The overwhelming roar of pop music threatened to crush her down into the plush, ugly black-and-white hallway carpet. Upstairs and downstairs, people were already fucking TV personalities and musicians long dead, and somewhere else in the hotel, Shunsuke was about to take his bright knife to his younger self’s skin. But Ruriko stood alone outside a room she’d paid for, Shunsuke’s borrowed switchblade in her pocket, too afraid to touch the door.

You already spent your money, said a voice in her head. It sounded like hers, but off, the way recordings of her own voice always sounded. A room here is expensive. Don’t waste it.

It’ll make you feel better, said Shunsuke’s voice. Trust me.

The only person you think about is yourself, whispered Yume. Fix that, and then we’ll talk.

No one in their right mind came to the Aidoru Hotel, thought Ruriko, and she gripped her key card tight and reached for the lock.

The door slid open on its own, and Ruriko’s hand leaped back. A dark-haired girl peered at her from inside the room, one hand up to shield her eyes from the bright cacophony of pop music. She was the same height, the same build as Ruriko, if ten years slimmer and younger.

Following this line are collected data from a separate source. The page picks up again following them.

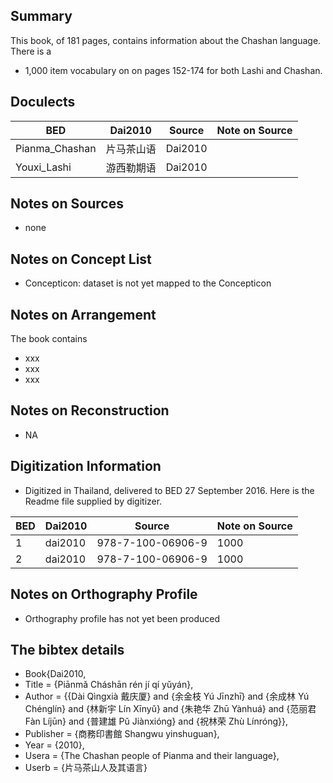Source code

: ## Summary

This book, of 181 pages, contains information about the Chashan language. 
There is a
* 1,000 item vocabulary 
on on pages 152-174 for both Lashi and Chashan. 

## Doculects

BED | Dai2010 |  Source | Note on Source
--- | --- | ---  | ---
Pianma_Chashan | 片马茶山语 | Dai2010 | 
Youxi_Lashi | 游西勒期语 |  Dai2010 | 

## Notes on Sources

* none 

## Notes on Concept List

* Concepticon: dataset is not yet mapped to the Concepticon

## Notes on Arrangement

The book contains

* xxx
* xxx
* xxx 

## Notes on Reconstruction

* NA

## Digitization Information

* Digitized in Thailand, delivered to BED 27 September 2016. Here is the Readme file supplied by digitizer. 

BED | Dai2010 |  Source | Note on Source
--- | --- | ---  | ---
	1	|	dai2010 |	978-7-100-06906-9	| 1000	| lsi? | Lashi? |Chashan 茶山	| Pianma 片马	| TB |	Burmish	|China |26.009931,98.626671 |	Pianma Township 片马镇, Lushui County, Yunnan |
	2	|	dai2010 | 978-7-100-06906-9 |	1000 |lsi |	Lashi |	Leqi 勒期	| Luxi 潞西	| TB | Burmish | China | 24.446446,98.58161	| Luxi City, Yunnan |



## Notes on Orthography Profile

* Orthography profile has not yet been produced

## The bibtex details

* Book{Dai2010,
*  Title                    = {Piānmǎ Cháshān rén jí qí yǔyán},
*  Author                   = {{Dài Qìngxià 戴庆厦} and {余金枝 Yú Jīnzhī} and {余成林 Yú Chénglín} and {林新宇 Lín Xīnyǔ} and {朱艳华 Zhū Yànhuá} and {范丽君 Fàn Líjūn} and {普建雄 Pǔ Jiànxióng} and {祝林荣 Zhù Línróng}},
*  Publisher                = {商務印書館 Shangwu yinshuguan},
*  Year                     = {2010},
*  Usera                    = {The Chashan people of Pianma and their language},
*  Userb                    = {片马茶山人及其语言}

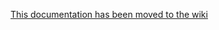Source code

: [This documentation has been moved to the wiki](https://github.com/jetelain/cTab/wiki/User-Documentation)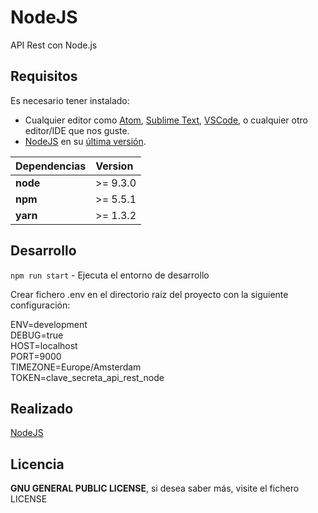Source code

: # NodeJS

API Rest con Node.js

## Requisitos

Es necesario tener instalado:

* Cualquier editor como [Atom](https://atom.io/), [Sublime Text](https://www.sublimetext.com/), [VSCode](https://code.visualstudio.com/), o cualquier otro editor/IDE que nos guste.
* [NodeJS](https://nodejs.org/es/) en su [última versión](https://nodejs.org/es/download/).

| Dependencias | Version  |
|:-------------|:---------| 
| __node__     | >= 9.3.0 |
| __npm__      | >= 5.5.1 |
| __yarn__     | >= 1.3.2 |

## Desarrollo

`npm run start` - Ejecuta el entorno de desarrollo

Crear fichero .env en el directorio raíz del proyecto con la siguiente configuración:

ENV=development  
DEBUG=true  
HOST=localhost  
PORT=9000  
TIMEZONE=Europe/Amsterdam  
TOKEN=clave_secreta_api_rest_node

## Realizado

[NodeJS](https://nodejs.org/es/)

## Licencia

__GNU GENERAL PUBLIC LICENSE__, si desea saber más, visite el fichero LICENSE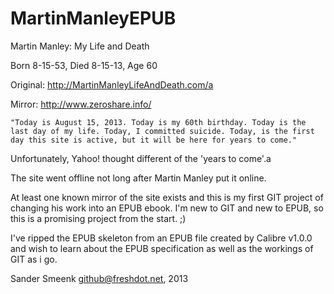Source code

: MartinManleyEPUB
================

Martin Manley: My Life and Death

Born 8-15-53, Died 8-15-13, Age 60

Original: http://MartinManleyLifeAndDeath.com/a

Mirror:   http://www.zeroshare.info/

    "Today is August 15, 2013. Today is my 60th birthday. Today is the
    last day of my life. Today, I committed suicide. Today, is the first
    day this site is active, but it will be here for years to come."

Unfortunately, Yahoo! thought different of the 'years to come'.a

The site went offline not long after Martin Manley put it online.

At least one known mirror of the site exists and this is my first GIT
project of changing his work into an EPUB ebook. I'm new to GIT and
new to EPUB, so this is a promising project from the start. ;)

I've ripped the EPUB skeleton from an EPUB file created by Calibre
v1.0.0 and wish to learn about the EPUB specification as well as the
workings of GIT as i go.

Sander Smeenk <github@freshdot.net>, 2013
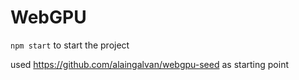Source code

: # WebGPU 

`npm start` to start the project

used https://github.com/alaingalvan/webgpu-seed as starting point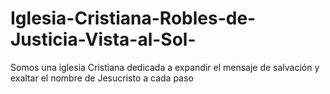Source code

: # Iglesia-Cristiana-Robles-de-Justicia-Vista-al-Sol-
Somos una iglesia Cristiana dedicada a expandir el mensaje de salvación y exaltar el nombre de Jesucristo a cada paso
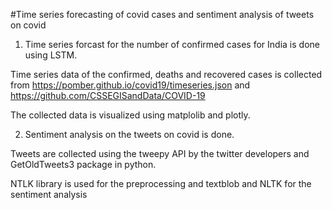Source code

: 
#Time series forecasting of covid cases and sentiment analysis of tweets on covid

1. Time series forcast for the number of confirmed cases for India is done using LSTM.

Time series data of the confirmed, deaths and recovered cases is collected from https://pomber.github.io/covid19/timeseries.json and https://github.com/CSSEGISandData/COVID-19

The collected data is visualized using matplolib and plotly.

2. Sentiment analysis on the tweets on covid is done.

Tweets are collected using the tweepy API by the twitter developers and GetOldTweets3 package in python.

NTLK library is used for the preprocessing and textblob and NLTK for the sentiment analysis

“Are you going to come in?” said Rina Tanaka. “Or are you going to stand in the hall all night?”

After a moment, Ruriko tucked her key card back in her jacket pocket and followed her inside. Rina’s room was all dusty violet, the color of her childhood room. The lights were dim, and Rina slid the switches up, making the room brighter. The wallpaper glinted with silver interlocked triangles, and they winked viciously at her as she passed.

“I was wondering when you’d stop by. I’ve been waiting for you.”

Ruriko studied her, hiding her nervousness behind her mask. Rina looked about seventeen and had the same angled haircut that Ruriko remembered getting in September, right before the show in Shibuya with the powder-blue uniforms. “How did you know I was coming?”